(Task data Opens)
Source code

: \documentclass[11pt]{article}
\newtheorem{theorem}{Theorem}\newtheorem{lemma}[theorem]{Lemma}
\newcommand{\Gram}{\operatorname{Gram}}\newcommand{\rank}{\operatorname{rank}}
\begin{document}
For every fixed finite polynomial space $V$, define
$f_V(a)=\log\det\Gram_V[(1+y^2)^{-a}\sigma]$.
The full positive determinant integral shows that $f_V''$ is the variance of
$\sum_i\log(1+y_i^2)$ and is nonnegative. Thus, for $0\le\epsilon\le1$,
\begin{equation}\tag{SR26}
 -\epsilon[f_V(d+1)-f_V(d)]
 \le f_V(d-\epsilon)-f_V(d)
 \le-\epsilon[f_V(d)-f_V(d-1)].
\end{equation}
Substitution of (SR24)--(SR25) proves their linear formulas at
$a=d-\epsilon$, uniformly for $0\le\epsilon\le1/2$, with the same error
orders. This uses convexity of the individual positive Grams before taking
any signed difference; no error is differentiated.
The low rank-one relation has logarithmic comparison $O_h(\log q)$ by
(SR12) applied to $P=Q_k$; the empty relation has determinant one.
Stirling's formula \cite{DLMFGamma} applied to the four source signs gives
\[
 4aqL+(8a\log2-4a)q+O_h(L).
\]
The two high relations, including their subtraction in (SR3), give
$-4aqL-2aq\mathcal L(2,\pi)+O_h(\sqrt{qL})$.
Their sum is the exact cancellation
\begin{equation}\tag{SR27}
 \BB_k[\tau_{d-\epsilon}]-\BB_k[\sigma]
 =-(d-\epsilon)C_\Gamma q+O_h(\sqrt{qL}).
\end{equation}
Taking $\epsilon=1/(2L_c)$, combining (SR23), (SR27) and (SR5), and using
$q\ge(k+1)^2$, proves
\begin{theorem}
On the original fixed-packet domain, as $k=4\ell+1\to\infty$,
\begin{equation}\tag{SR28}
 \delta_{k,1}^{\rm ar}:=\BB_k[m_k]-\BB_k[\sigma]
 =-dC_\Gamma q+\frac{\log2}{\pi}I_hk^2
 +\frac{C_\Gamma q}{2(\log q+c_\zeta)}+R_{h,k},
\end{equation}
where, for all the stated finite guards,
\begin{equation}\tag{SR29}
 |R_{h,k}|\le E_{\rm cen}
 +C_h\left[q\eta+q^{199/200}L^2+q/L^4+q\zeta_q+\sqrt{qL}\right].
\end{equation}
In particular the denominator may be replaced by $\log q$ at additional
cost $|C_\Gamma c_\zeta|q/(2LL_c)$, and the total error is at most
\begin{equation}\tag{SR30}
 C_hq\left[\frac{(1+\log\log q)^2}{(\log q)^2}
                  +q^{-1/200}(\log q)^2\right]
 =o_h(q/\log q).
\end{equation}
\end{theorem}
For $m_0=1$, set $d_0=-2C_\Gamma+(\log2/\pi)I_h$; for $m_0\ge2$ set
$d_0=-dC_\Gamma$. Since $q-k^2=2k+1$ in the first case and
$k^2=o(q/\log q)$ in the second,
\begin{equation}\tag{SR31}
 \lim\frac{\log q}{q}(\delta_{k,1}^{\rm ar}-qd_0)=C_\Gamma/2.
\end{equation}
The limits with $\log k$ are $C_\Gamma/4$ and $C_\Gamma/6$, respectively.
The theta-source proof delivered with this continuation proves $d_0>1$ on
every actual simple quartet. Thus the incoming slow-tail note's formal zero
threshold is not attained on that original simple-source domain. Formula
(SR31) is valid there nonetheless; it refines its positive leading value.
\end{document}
(Task data Closes)
* **Task instructions**
For every entry in the records above, write an exact copy.

* **Result of the task**
Source code

: \documentclass[11pt]{article}
\newtheorem{theorem}{Theorem}\newtheorem{lemma}[theorem]{Lemma}
\newcommand{\Gram}{\operatorname{Gram}}\newcommand{\rank}{\operatorname{rank}}
\begin{document}
For every fixed finite polynomial space $V$, define
$f_V(a)=\log\det\Gram_V[(1+y^2)^{-a}\sigma]$.
The full positive determinant integral shows that $f_V''$ is the variance of
$\sum_i\log(1+y_i^2)$ and is nonnegative. Thus, for $0\le\epsilon\le1$,
\begin{equation}\tag{SR26}
 -\epsilon[f_V(d+1)-f_V(d)]
 \le f_V(d-\epsilon)-f_V(d)
 \le-\epsilon[f_V(d)-f_V(d-1)].
\end{equation}
Substitution of (SR24)--(SR25) proves their linear formulas at
$a=d-\epsilon$, uniformly for $0\le\epsilon\le1/2$, with the same error
orders. This uses convexity of the individual positive Grams before taking
any signed difference; no error is differentiated.
The low rank-one relation has logarithmic comparison $O_h(\log q)$ by
(SR12) applied to $P=Q_k$; the empty relation has determinant one.
Stirling's formula \cite{DLMFGamma} applied to the four source signs gives
\[
 4aqL+(8a\log2-4a)q+O_h(L).
\]
The two high relations, including their subtraction in (SR3), give
$-4aqL-2aq\mathcal L(2,\pi)+O_h(\sqrt{qL})$.
Their sum is the exact cancellation
\begin{equation}\tag{SR27}
 \BB_k[\tau_{d-\epsilon}]-\BB_k[\sigma]
 =-(d-\epsilon)C_\Gamma q+O_h(\sqrt{qL}).
\end{equation}
Taking $\epsilon=1/(2L_c)$, combining (SR23), (SR27) and (SR5), and using
$q\ge(k+1)^2$, proves
\begin{theorem}
On the original fixed-packet domain, as $k=4\ell+1\to\infty$,
\begin{equation}\tag{SR28}
 \delta_{k,1}^{\rm ar}:=\BB_k[m_k]-\BB_k[\sigma]
 =-dC_\Gamma q+\frac{\log2}{\pi}I_hk^2
 +\frac{C_\Gamma q}{2(\log q+c_\zeta)}+R_{h,k},
\end{equation}
where, for all the stated finite guards,
\begin{equation}\tag{SR29}
 |R_{h,k}|\le E_{\rm cen}
 +C_h\left[q\eta+q^{199/200}L^2+q/L^4+q\zeta_q+\sqrt{qL}\right].
\end{equation}
In particular the denominator may be replaced by $\log q$ at additional
cost $|C_\Gamma c_\zeta|q/(2LL_c)$, and the total error is at most
\begin{equation}\tag{SR30}
 C_hq\left[\frac{(1+\log\log q)^2}{(\log q)^2}
                  +q^{-1/200}(\log q)^2\right]
 =o_h(q/\log q).
\end{equation}
\end{theorem}
For $m_0=1$, set $d_0=-2C_\Gamma+(\log2/\pi)I_h$; for $m_0\ge2$ set
$d_0=-dC_\Gamma$. Since $q-k^2=2k+1$ in the first case and
$k^2=o(q/\log q)$ in the second,
\begin{equation}\tag{SR31}
 \lim\frac{\log q}{q}(\delta_{k,1}^{\rm ar}-qd_0)=C_\Gamma/2.
\end{equation}
The limits with $\log k$ are $C_\Gamma/4$ and $C_\Gamma/6$, respectively.
The theta-source proof delivered with this continuation proves $d_0>1$ on
every actual simple quartet. Thus the incoming slow-tail note's formal zero
threshold is not attained on that original simple-source domain. Formula
(SR31) is valid there nonetheless; it refines its positive leading value.
\end{document}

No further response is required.